**The task:** Please reproduce the final stretch of the listing below: the line that contains "- 현재 진행 중인 프로젝트에서" and all lines after it, verbatim, with nothing else.

**Data excerpts:**
◆ ◆ ◆ ◆

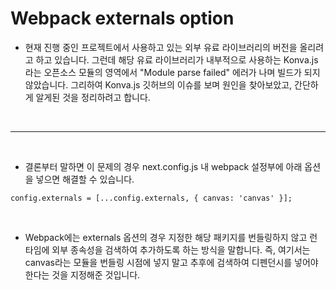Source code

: # Webpack externals option

- 현재 진행 중인 프로젝트에서 사용하고 있는 외부 유료 라이브러리의 버전을 올리려고 하고 있습니다. 그런데 해당 유료 라이브러리가 내부적으로 사용하는 Konva.js라는 오픈소스 모듈의 영역에서 "Module parse failed" 에러가 나며 빌드가 되지 않았습니다. 그리하여 Konva.js 깃허브의 이슈를 보며 원인을 찾아보았고, 간단하게 알게된 것을 정리하려고 합니다.

<br />

---

<br />

- 결론부터 말하면 이 문제의 경우 next.config.js 내 webpack 설정부에 아래 옵션을 넣으면 해결할 수 있습니다.

```
config.externals = [...config.externals, { canvas: 'canvas' }];
```

<br />

- Webpack에는 externals 옵션의 경우 지정한 해당 패키지를 번들링하지 않고 런타임에 외부 종속성을 검색하여 추가하도록 하는 방식을 말합니다. 즉, 여기서는 canvas라는 모듈을 번들링 시점에 넣지 말고 추후에 검색하여 디펜던시를 넣어야 한다는 것을 지정해준 것입니다.

<br />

◆ ◆ ◆ ◆

**Reply to the exercise:**
- 현재 진행 중인 프로젝트에서 사용하고 있는 외부 유료 라이브러리의 버전을 올리려고 하고 있습니다. 그런데 해당 유료 라이브러리가 내부적으로 사용하는 Konva.js라는 오픈소스 모듈의 영역에서 "Module parse failed" 에러가 나며 빌드가 되지 않았습니다. 그리하여 Konva.js 깃허브의 이슈를 보며 원인을 찾아보았고, 간단하게 알게된 것을 정리하려고 합니다.

<br />

---

<br />

- 결론부터 말하면 이 문제의 경우 next.config.js 내 webpack 설정부에 아래 옵션을 넣으면 해결할 수 있습니다.

```
config.externals = [...config.externals, { canvas: 'canvas' }];
```

<br />

- Webpack에는 externals 옵션의 경우 지정한 해당 패키지를 번들링하지 않고 런타임에 외부 종속성을 검색하여 추가하도록 하는 방식을 말합니다. 즉, 여기서는 canvas라는 모듈을 번들링 시점에 넣지 말고 추후에 검색하여 디펜던시를 넣어야 한다는 것을 지정해준 것입니다.

<br />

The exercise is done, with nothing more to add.